RECORDS FOR THIS EXERCISE =
▬▬▬

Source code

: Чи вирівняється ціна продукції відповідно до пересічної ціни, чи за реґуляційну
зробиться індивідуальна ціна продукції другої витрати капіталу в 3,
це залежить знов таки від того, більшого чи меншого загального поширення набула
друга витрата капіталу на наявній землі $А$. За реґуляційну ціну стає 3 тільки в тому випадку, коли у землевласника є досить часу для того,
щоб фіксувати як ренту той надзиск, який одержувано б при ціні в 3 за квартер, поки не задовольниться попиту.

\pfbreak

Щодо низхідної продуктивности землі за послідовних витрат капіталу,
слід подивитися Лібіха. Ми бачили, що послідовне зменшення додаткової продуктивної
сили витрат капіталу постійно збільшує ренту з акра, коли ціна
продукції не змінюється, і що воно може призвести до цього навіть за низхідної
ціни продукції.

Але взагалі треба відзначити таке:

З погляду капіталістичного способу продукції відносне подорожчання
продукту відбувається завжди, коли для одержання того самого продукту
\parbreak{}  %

▬▬▬

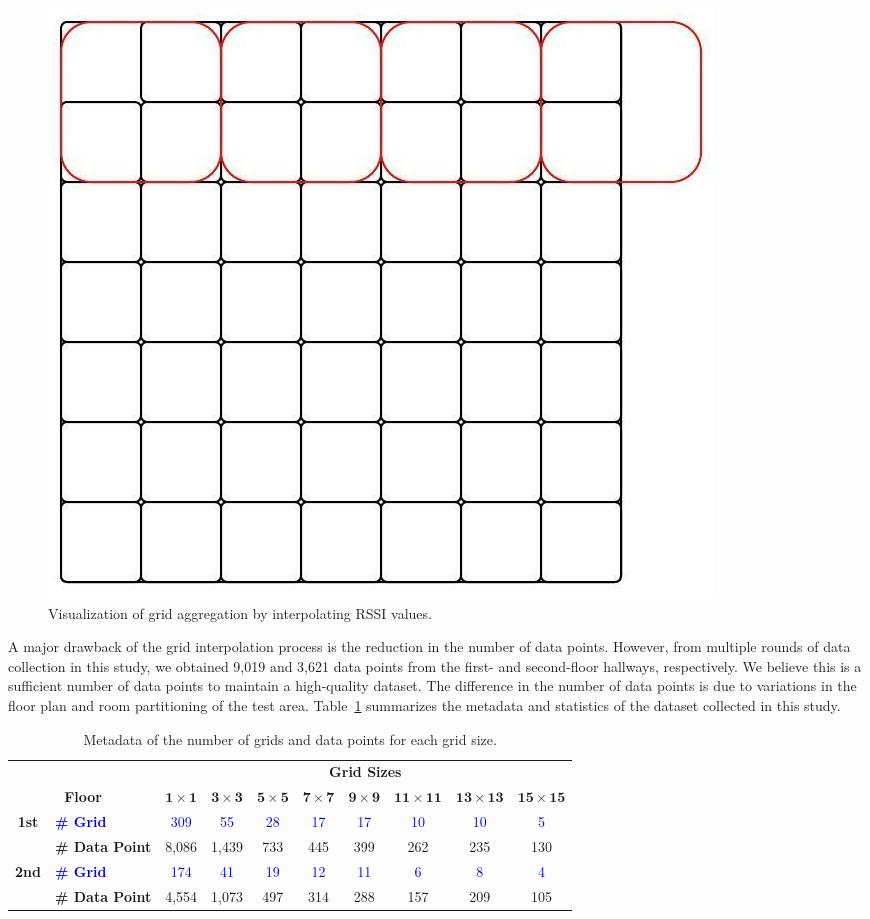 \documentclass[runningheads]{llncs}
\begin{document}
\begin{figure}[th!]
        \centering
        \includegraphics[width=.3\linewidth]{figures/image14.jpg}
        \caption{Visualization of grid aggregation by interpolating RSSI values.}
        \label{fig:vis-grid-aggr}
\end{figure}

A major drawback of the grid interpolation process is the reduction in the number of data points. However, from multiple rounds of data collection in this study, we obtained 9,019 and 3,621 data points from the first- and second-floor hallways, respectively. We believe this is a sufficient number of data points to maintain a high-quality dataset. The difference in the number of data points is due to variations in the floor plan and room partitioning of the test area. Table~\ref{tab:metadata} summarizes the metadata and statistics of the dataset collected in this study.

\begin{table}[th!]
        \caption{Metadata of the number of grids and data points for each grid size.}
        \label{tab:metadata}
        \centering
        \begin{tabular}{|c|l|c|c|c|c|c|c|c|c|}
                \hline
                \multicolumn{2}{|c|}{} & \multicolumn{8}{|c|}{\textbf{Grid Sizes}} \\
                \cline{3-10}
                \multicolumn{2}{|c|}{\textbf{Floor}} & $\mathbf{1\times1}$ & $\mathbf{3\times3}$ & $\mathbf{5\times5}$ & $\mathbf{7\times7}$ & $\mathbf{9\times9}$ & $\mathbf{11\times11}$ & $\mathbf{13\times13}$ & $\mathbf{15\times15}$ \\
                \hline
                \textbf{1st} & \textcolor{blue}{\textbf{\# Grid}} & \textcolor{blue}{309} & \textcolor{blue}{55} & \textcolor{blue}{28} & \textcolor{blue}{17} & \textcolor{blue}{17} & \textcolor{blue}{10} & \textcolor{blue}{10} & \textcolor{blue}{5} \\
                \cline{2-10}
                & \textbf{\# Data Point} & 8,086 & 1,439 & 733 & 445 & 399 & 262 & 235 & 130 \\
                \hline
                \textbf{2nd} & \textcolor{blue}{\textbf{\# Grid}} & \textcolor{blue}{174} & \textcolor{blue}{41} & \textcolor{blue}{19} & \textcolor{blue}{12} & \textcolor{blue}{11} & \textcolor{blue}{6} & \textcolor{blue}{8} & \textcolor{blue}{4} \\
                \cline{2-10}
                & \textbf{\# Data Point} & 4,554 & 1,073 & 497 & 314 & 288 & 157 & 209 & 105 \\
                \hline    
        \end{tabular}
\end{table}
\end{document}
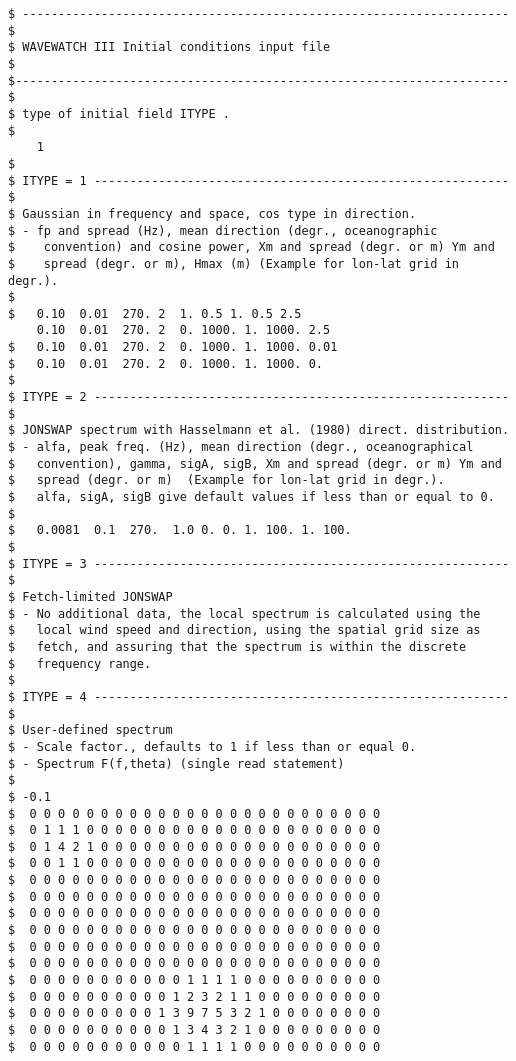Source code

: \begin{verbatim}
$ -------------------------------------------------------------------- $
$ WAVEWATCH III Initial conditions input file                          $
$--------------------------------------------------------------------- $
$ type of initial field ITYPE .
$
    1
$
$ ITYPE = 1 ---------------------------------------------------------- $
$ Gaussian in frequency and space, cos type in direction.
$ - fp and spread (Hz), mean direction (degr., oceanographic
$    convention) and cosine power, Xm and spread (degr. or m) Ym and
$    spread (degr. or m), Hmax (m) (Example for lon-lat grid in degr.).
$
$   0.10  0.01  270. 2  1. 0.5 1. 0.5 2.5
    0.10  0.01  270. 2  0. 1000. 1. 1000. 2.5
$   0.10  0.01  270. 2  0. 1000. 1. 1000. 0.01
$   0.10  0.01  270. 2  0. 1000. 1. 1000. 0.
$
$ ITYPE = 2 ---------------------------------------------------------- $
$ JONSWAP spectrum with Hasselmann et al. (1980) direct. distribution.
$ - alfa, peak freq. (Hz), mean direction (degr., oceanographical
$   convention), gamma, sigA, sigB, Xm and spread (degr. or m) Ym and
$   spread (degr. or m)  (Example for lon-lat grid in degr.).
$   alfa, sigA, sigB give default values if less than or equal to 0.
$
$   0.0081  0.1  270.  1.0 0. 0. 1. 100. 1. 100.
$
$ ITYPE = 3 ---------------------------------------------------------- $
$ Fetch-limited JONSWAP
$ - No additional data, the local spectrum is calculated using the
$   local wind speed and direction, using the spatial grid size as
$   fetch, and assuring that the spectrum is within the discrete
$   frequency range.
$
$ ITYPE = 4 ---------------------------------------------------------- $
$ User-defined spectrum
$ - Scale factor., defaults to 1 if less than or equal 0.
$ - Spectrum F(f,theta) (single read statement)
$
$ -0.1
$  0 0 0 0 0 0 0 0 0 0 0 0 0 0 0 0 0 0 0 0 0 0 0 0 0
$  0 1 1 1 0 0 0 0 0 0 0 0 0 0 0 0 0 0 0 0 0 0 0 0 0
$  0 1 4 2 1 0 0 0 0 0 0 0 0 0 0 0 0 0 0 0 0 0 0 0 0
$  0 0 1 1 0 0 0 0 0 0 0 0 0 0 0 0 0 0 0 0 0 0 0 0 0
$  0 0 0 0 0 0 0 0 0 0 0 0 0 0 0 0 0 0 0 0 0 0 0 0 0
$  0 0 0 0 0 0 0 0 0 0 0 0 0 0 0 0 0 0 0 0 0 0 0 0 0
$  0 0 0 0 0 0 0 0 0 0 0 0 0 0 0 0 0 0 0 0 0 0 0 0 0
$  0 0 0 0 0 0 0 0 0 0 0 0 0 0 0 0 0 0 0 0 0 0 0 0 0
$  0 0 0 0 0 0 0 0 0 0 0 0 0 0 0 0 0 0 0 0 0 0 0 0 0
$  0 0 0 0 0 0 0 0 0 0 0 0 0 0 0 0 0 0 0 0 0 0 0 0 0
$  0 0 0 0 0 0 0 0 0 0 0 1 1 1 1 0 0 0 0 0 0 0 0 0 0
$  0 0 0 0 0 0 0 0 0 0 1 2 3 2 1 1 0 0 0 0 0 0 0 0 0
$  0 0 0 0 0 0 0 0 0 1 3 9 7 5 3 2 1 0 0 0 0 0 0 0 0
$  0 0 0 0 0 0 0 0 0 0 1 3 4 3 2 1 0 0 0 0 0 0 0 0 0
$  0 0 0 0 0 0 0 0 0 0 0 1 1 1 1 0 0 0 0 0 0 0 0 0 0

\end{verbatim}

▬▬▬

Note every line of the entries in which "ITYPE" appears, and copy it down.

$ type of initial field ITYPE .
$ ITYPE = 1 ---------------------------------------------------------- $
$ ITYPE = 2 ---------------------------------------------------------- $
$ ITYPE = 3 ---------------------------------------------------------- $
$ ITYPE = 4 ---------------------------------------------------------- $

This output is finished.